Andrew Shelton, managing director of global flight search and travel deals website, Cheapflights.co.uk said there were “a lot of variables in play” following Trump’s win.

“Since campaigning started in earnest, we’ve seen a steady decline in preference for it as a destination, which reached 52% in the final week, compared to earlier this year,” he said. “We know that the USA is perennially the most popular long-haul destination for British holidaymakers, with New York being the most searched-for city in the world, but the reality of a Trump White House may drive further uncertainty. It could mean Brits delay booking their stateside holidays until the dust settles or even consider switching to an alternative destination, such as Canada.”

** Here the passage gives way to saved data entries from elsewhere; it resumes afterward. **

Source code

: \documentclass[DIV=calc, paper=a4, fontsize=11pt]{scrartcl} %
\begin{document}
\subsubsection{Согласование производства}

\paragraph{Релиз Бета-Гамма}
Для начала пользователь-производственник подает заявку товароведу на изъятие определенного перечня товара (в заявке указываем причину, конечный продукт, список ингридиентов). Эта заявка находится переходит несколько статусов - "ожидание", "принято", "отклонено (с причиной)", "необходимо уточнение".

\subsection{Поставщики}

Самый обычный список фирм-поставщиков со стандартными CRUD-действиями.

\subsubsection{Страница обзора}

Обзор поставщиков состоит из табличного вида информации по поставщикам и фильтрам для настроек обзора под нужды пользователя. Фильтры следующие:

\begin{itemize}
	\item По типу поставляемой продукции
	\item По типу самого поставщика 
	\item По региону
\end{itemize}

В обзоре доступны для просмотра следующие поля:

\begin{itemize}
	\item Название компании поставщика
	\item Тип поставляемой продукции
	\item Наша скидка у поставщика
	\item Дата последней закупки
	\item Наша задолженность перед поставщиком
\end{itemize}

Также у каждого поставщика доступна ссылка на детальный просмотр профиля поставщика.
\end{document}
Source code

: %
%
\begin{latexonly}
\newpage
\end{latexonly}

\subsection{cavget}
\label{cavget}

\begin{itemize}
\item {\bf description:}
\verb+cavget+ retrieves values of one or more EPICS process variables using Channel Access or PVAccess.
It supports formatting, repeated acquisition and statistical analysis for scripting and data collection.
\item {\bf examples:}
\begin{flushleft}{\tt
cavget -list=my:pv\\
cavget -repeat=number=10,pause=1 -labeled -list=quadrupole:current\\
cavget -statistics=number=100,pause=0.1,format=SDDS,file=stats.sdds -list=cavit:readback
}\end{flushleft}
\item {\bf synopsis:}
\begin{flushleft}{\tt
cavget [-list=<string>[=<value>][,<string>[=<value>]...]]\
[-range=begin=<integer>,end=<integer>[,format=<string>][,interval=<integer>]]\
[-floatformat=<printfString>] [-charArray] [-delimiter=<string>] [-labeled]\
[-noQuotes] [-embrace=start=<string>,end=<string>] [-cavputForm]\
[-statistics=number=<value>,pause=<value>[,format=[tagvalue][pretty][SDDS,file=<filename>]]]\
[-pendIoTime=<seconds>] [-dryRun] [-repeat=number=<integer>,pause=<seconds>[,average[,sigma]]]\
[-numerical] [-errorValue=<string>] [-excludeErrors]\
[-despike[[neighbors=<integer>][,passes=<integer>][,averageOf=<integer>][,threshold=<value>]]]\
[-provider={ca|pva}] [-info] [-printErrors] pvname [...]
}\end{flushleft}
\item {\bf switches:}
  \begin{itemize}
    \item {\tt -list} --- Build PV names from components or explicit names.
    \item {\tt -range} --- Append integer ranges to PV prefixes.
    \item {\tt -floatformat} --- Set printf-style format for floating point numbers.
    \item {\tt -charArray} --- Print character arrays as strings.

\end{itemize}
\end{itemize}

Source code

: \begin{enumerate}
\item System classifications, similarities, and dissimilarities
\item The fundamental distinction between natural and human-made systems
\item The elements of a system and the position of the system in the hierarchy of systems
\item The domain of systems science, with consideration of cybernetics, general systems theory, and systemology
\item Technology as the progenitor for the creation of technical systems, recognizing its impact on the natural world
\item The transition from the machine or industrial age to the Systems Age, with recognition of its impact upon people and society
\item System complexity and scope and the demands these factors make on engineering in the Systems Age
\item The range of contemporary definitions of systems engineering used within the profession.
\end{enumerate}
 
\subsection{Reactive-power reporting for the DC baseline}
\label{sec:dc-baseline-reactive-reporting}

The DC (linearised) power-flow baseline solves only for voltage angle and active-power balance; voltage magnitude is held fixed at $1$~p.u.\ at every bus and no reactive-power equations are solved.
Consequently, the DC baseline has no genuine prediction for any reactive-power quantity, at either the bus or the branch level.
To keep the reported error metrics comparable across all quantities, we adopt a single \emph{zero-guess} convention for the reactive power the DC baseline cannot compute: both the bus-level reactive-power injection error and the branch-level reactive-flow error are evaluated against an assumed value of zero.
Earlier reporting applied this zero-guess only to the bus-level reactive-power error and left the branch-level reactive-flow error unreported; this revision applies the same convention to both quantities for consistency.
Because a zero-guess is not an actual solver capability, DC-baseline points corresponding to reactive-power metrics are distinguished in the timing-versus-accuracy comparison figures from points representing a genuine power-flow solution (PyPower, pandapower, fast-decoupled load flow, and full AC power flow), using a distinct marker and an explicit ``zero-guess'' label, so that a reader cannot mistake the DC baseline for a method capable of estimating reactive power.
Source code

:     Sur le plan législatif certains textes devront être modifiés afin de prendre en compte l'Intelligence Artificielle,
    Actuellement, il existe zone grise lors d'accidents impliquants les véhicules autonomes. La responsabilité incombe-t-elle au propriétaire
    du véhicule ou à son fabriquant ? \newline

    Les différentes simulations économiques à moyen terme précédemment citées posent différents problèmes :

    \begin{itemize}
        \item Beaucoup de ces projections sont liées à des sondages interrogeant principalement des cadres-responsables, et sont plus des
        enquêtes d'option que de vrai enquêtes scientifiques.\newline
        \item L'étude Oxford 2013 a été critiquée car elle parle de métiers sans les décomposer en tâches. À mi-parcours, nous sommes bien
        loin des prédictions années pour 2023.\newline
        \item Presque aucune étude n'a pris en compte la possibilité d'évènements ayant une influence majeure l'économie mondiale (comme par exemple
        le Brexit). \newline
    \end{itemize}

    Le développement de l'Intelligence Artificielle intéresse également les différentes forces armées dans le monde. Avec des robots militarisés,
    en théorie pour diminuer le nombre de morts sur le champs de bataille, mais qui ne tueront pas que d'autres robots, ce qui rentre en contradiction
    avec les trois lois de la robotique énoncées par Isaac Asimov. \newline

Brandon-Bravo agreed with these sentiments. “It could benefit Canada as a long haul destination, with our latest trends research putting the country as the fourth most popular destination for Britons. We predict that those now reconsidering travel plans to the States could instead opt for Canada as their preferred travel destination.”

According to Shelton, the impact won’t only be felt on this side of the Atlantic. “Overnight, searches for one-way flights from the US to Canada increased by 133% compared to a month ago,” he said.

“Last year, the UK welcomed US tourists who spent £3 billion and whilst we’re confident that Brits will continue to want to visit the USA, what the ‘Trump Effect’ could mean for American tourists – faced with potential currency uncertainty and increased border controls at home – remains to be seen,” he added.